**ASSIGNMENT**
Working down the material below, reproduce exactly every line from the one containing "- Integrate contract" to the last line, and only those.

**DATA**
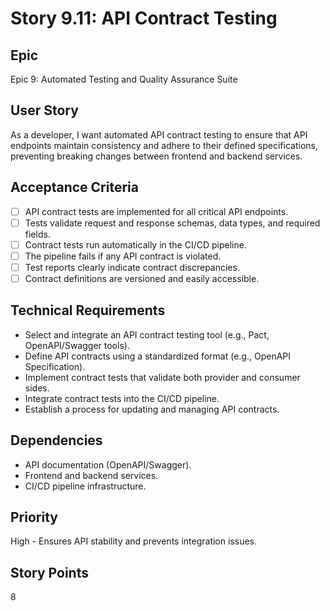 # Story 9.11: API Contract Testing

## Epic

Epic 9: Automated Testing and Quality Assurance Suite

## User Story

As a developer, I want automated API contract testing to ensure that API endpoints maintain consistency and adhere to their defined specifications, preventing breaking changes between frontend and backend services.

## Acceptance Criteria

- [ ] API contract tests are implemented for all critical API endpoints.
- [ ] Tests validate request and response schemas, data types, and required fields.
- [ ] Contract tests run automatically in the CI/CD pipeline.
- [ ] The pipeline fails if any API contract is violated.
- [ ] Test reports clearly indicate contract discrepancies.
- [ ] Contract definitions are versioned and easily accessible.

## Technical Requirements

- Select and integrate an API contract testing tool (e.g., Pact, OpenAPI/Swagger tools).
- Define API contracts using a standardized format (e.g., OpenAPI Specification).
- Implement contract tests that validate both provider and consumer sides.
- Integrate contract tests into the CI/CD pipeline.
- Establish a process for updating and managing API contracts.

## Dependencies

- API documentation (OpenAPI/Swagger).
- Frontend and backend services.
- CI/CD pipeline infrastructure.

## Priority

High - Ensures API stability and prevents integration issues.

## Story Points

8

**RESULT OF THIS EXERCISE**
- Integrate contract tests into the CI/CD pipeline.
- Establish a process for updating and managing API contracts.

## Dependencies

- API documentation (OpenAPI/Swagger).
- Frontend and backend services.
- CI/CD pipeline infrastructure.

## Priority

High - Ensures API stability and prevents integration issues.

## Story Points

8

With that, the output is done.